Re: and nicer too - Re: [PATCH] epoll more scalable than poll

From: Davide Libenzi (davidel@xmailserver.org)
Date: Tue Oct 29 2002 - 16:25:24 EST

Next message: Christoph Hellwig: "Re: [BK updates] fbdev changes updates."
Previous message: James Simmons: "Re: [BK updates] fbdev changes updates."
In reply to: bert hubert: "Re: and nicer too - Re: [PATCH] epoll more scalable than poll"
Next in thread: Hanna Linder: "Re: and nicer too - Re: [PATCH] epoll more scalable than poll"
Reply: Hanna Linder: "Re: and nicer too - Re: [PATCH] epoll more scalable than poll"
Messages sorted by: [ date ] [ thread ] [ subject ] [ author ]

On Tue, 29 Oct 2002, bert hubert wrote:

> On Mon, Oct 28, 2002 at 04:57:12PM -0800, Davide Libenzi wrote:
>
> > The epoll interface has to be used with non-blocking fds. The EAGAIN
> > return code from read/write tells you that you can go safely to wait for
> > events for that fd because you making the read/write to return EAGAIN, you
> > consumed the whole I/O space for that fd. Consuming the whole I/O space
> > meant that you brought the signal to zero ( talking in ee terms ), and a
> > followinf 0->1 transaction will trigger the event.
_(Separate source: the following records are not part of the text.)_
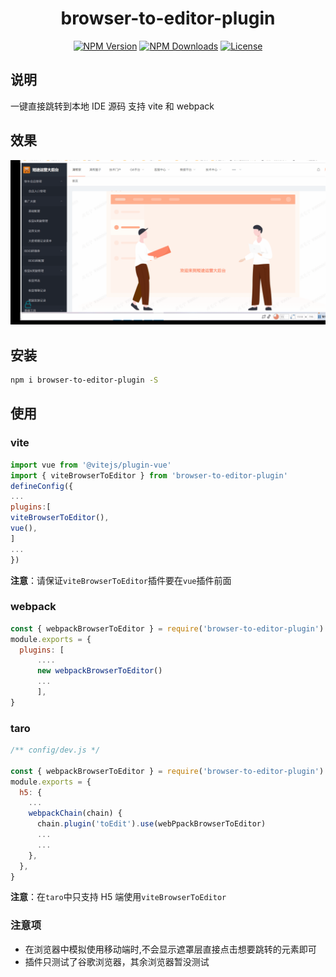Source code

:<h1 align="center">browser-to-editor-plugin</h1>
<p align="center">
  <a href="https://www.npmjs.com/package/browser-to-editor-plugin" target="_blank" rel="noopener noreferrer"><img src="https://badgen.net/npm/v/browser-to-editor-plugin" alt="NPM Version" /></a>
  <a href="https://www.npmjs.com/package/browser-to-editor-plugin" target="_blank" rel="noopener noreferrer"><img src="https://badgen.net/npm/dt/browser-to-editor-plugin" alt="NPM Downloads" /></a>
  <!-- <a href="https://nodejs.org/" target="_blank" rel="noopener noreferrer"><img src="https://badgen.net/npm/node/browser-to-editor-plugin" alt="Node.js" /></a> -->
  <a href="https://github.com/ningshao1/browser-to-editor-plugin/blob/master/LICENSE" target="_blank" rel="noopener noreferrer"><img src="https://badgen.net/github/license/ningshao1/browser-to-editor-plugin" alt="License" /></a>
</p>

## 说明

一键直接跳转到本地 IDE 源码 支持 vite 和 webpack

## 效果

![image](https://raw.githubusercontent.com/ningshao1/browser-to-editor-plugin/master/case.gif)

## 安装

```Bash
npm i browser-to-editor-plugin -S
```

## 使用

### vite

```javascript
import vue from '@vitejs/plugin-vue'
import { viteBrowserToEditor } from 'browser-to-editor-plugin'
defineConfig({
...
plugins:[
viteBrowserToEditor(),
vue(),
]
...
})
```

**注意**：请保证`viteBrowserToEditor`插件要在`vue`插件前面

### webpack

```javascript
const { webpackBrowserToEditor } = require('browser-to-editor-plugin')
module.exports = {
  plugins: [
      ....
      new webpackBrowserToEditor()
      ...
      ],
}
```

### taro

```javascript
/** config/dev.js */

const { webpackBrowserToEditor } = require('browser-to-editor-plugin')
module.exports = {
  h5: {
    ...
    webpackChain(chain) {
      chain.plugin('toEdit').use(webPpackBrowserToEditor)
      ...
      ...
    },
  },
}
```

**注意**：在`taro`中只支持 H5 端使用`viteBrowserToEditor`

### 注意项
+ 在浏览器中模拟使用移动端时,不会显示遮罩层直接点击想要跳转的元素即可
+ 插件只测试了谷歌浏览器，其余浏览器暂没测试

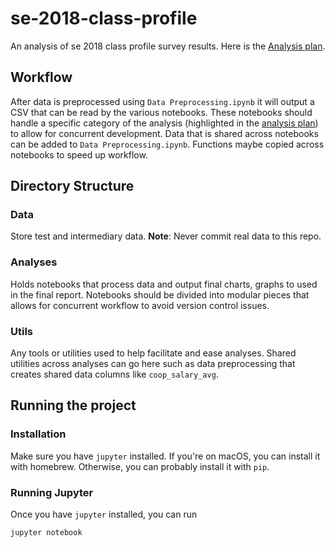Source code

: # se-2018-class-profile
An analysis of se 2018 class profile survey results. Here is the [Analysis plan](https://paper.dropbox.com/doc/Analysis-Plan-FFNs8uboDURRprv4qbZGQ).

## Workflow
After data is preprocessed using `Data Preprocessing.ipynb` it will output a CSV that can be read by the various notebooks. These notebooks should handle a specific category of the analysis (highlighted in the [analysis plan](https://paper.dropbox.com/doc/Analysis-Plan-FFNs8uboDURRprv4qbZGQ)) to allow for concurrent development. Data that is shared across notebooks can be added to `Data Preprocessing.ipynb`. Functions maybe copied across notebooks to speed up workflow.

## Directory Structure
### Data
Store test and intermediary data. **Note**: Never commit real data to this repo.

### Analyses
Holds notebooks that process data and output final charts, graphs to used in the final report. Notebooks should be divided into modular pieces that allows for concurrent workflow to avoid version control issues.

### Utils
Any tools or utilities used to help facilitate and ease analyses. Shared utilities across analyses can go here such as data preprocessing that creates shared data columns like `coop_salary_avg`.

## Running the project
### Installation
Make sure you have `jupyter` installed. If you're on macOS, you can install it
with homebrew. Otherwise, you can probably install it with `pip`.

### Running Jupyter
Once you have `jupyter` installed, you can run
```
jupyter notebook
```
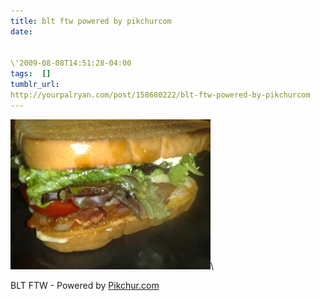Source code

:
 ```yaml
---
title: blt ftw powered by pikchurcom
date:


\'2009-08-08T14:51:28-04:00  
tags:  [] 
tumblr_url:
http://yourpalryan.com/post/158680222/blt-ftw-powered-by-pikchurcom
---
```

![](/assets/images/tumblr/qmdtSDnzUqw8y3psIGYv35ago1_400.jpg)\

BLT FTW - Powered by [Pikchur.com](http://Pikchur.com)
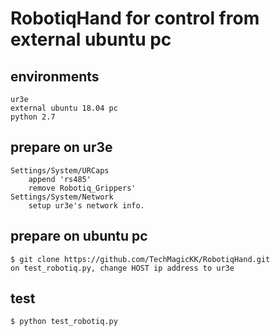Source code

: # RobotiqHand for control from external ubuntu pc
## environments
```
ur3e
external ubuntu 18.04 pc
python 2.7
```
## prepare on ur3e
```
Settings/System/URCaps
	append 'rs485'
	remove Robotiq_Grippers'
Settings/System/Network
	setup ur3e's network info.
```
## prepare on ubuntu pc
```
$ git clone https://github.com/TechMagicKK/RobotiqHand.git
on test_robotiq.py, change HOST ip address to ur3e
```

## test
```
$ python test_robotiq.py
```


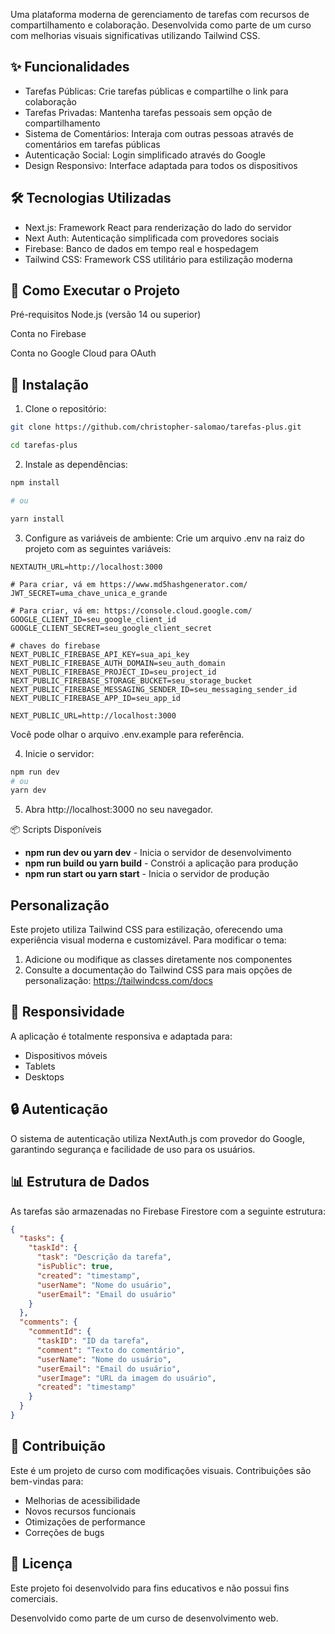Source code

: Uma plataforma moderna de gerenciamento de tarefas com recursos de compartilhamento e colaboração. Desenvolvida como parte de um curso com melhorias visuais significativas utilizando Tailwind CSS.

## ✨ Funcionalidades
* Tarefas Públicas: Crie tarefas públicas e compartilhe o link para colaboração
* Tarefas Privadas: Mantenha tarefas pessoais sem opção de compartilhamento
* Sistema de Comentários: Interaja com outras pessoas através de comentários em tarefas públicas
* Autenticação Social: Login simplificado através do Google
* Design Responsivo: Interface adaptada para todos os dispositivos

## 🛠️ Tecnologias Utilizadas
* Next.js: Framework React para renderização do lado do servidor
* Next Auth: Autenticação simplificada com provedores sociais
* Firebase: Banco de dados em tempo real e hospedagem
* Tailwind CSS: Framework CSS utilitário para estilização moderna

## 🚀 Como Executar o Projeto
Pré-requisitos
Node.js (versão 14 ou superior)

Conta no Firebase

Conta no Google Cloud para OAuth

## 🚀 **Instalação**

1. Clone o repositório:

```bash
git clone https://github.com/christopher-salomao/tarefas-plus.git

cd tarefas-plus
```

2. Instale as dependências:

```bash
npm install

# ou

yarn install
```

3. Configure as variáveis de ambiente:
Crie um arquivo .env na raiz do projeto com as seguintes variáveis:

```env
NEXTAUTH_URL=http://localhost:3000

# Para criar, vá em https://www.md5hashgenerator.com/
JWT_SECRET=uma_chave_unica_e_grande

# Para criar, vá em: https://console.cloud.google.com/
GOOGLE_CLIENT_ID=seu_google_client_id
GOOGLE_CLIENT_SECRET=seu_google_client_secret

# chaves do firebase
NEXT_PUBLIC_FIREBASE_API_KEY=sua_api_key
NEXT_PUBLIC_FIREBASE_AUTH_DOMAIN=seu_auth_domain
NEXT_PUBLIC_FIREBASE_PROJECT_ID=seu_project_id
NEXT_PUBLIC_FIREBASE_STORAGE_BUCKET=seu_storage_bucket
NEXT_PUBLIC_FIREBASE_MESSAGING_SENDER_ID=seu_messaging_sender_id
NEXT_PUBLIC_FIREBASE_APP_ID=seu_app_id

NEXT_PUBLIC_URL=http://localhost:3000
```

Você pode olhar o arquivo .env.example para referência.

4. Inicie o servidor:

```bash
npm run dev
# ou
yarn dev
```

5. Abra http://localhost:3000 no seu navegador.

📦 Scripts Disponíveis
* **npm run dev ou yarn dev**     - Inicia o servidor de desenvolvimento
* **npm run build ou yarn build** - Constrói a aplicação para produção
* **npm run start ou yarn start** - Inicia o servidor de produção

##  **Personalização**
Este projeto utiliza Tailwind CSS para estilização, oferecendo uma experiência visual moderna e customizável. Para modificar o tema:

1. Adicione ou modifique as classes diretamente nos componentes
2. Consulte a documentação do Tailwind CSS para mais opções de personalização: https://tailwindcss.com/docs

## 📱 **Responsividade**
A aplicação é totalmente responsiva e adaptada para:

* Dispositivos móveis
* Tablets
* Desktops

## 🔒 **Autenticação**
O sistema de autenticação utiliza NextAuth.js com provedor do Google, garantindo segurança e facilidade de uso para os usuários.

## 📊 **Estrutura de Dados**
As tarefas são armazenadas no Firebase Firestore com a seguinte estrutura:

```json
{
  "tasks": {
    "taskId": {
      "task": "Descrição da tarefa",
      "isPublic": true,
      "created": "timestamp",
      "userName": "Nome do usuário",
      "userEmail": "Email do usuário"
    }
  },
  "comments": {
    "commentId": {
      "taskID": "ID da tarefa",
      "comment": "Texto do comentário",
      "userName": "Nome do usuário",
      "userEmail": "Email do usuário",
      "userImage": "URL da imagem do usuário",
      "created": "timestamp"
    }
  }
}
```
## 🤝 **Contribuição**

Este é um projeto de curso com modificações visuais. Contribuições são bem-vindas para:

* Melhorias de acessibilidade
* Novos recursos funcionais
* Otimizações de performance
* Correções de bugs

## 📄 **Licença**
Este projeto foi desenvolvido para fins educativos e não possui fins comerciais.

Desenvolvido como parte de um curso de desenvolvimento web.
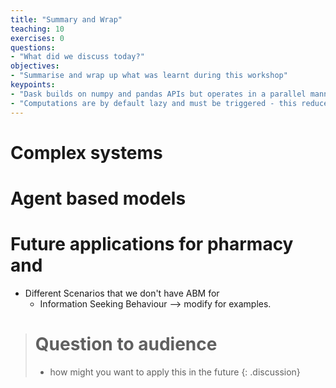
 ```yaml
---
title: "Summary and Wrap"
teaching: 10
exercises: 0
questions:
- "What did we discuss today?"
objectives:
- "Summarise and wrap up what was learnt during this workshop"
keypoints:
- "Dask builds on numpy and pandas APIs but operates in a parallel manner"
- "Computations are by default lazy and must be triggered - this reduces unneccessary computation time"
---
```


# Complex systems

# Agent based models

# Future applications for pharmacy and 

- Different Scenarios that we don't have ABM for
	- Information Seeking Behaviour --> modify for examples. 

> # Question to audience 
> - how might you want to apply this in the future
{: .discussion}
Where 1 means I/O space
> > available ...
>
> I tried to modify the mtasker webserver
> (http://ds9a.nl/mtasker/releases/mtasker-0.2.tar.gz) to work with epoll
> instead of select and, well, this is awkward.
>
> The right way to use epoll is (schematically);
>
> int clientfd=accept();
> setnonblocking(clientfd);
>
> epfd=epoll_create();
> epoll_ctl(epfd,EP_CTL_ADD, clientfd, POLLIN);
>
> for(;;) {
> if(read(clientfd)<0 && errno==EAGAIN) {
> epoll_wait(epfd);
> continue;
> }
> epoll_ctl(epfd,EP_CTL_DEL, clientfd); // remove again
> break;
> }
>
> This requires having the fd in epoll before trying to read, which means a
> weird interface where you have to register your interest, try to read, and
> unregister your interface in case it succeeded.
>
> This means two epoll syscalls per read.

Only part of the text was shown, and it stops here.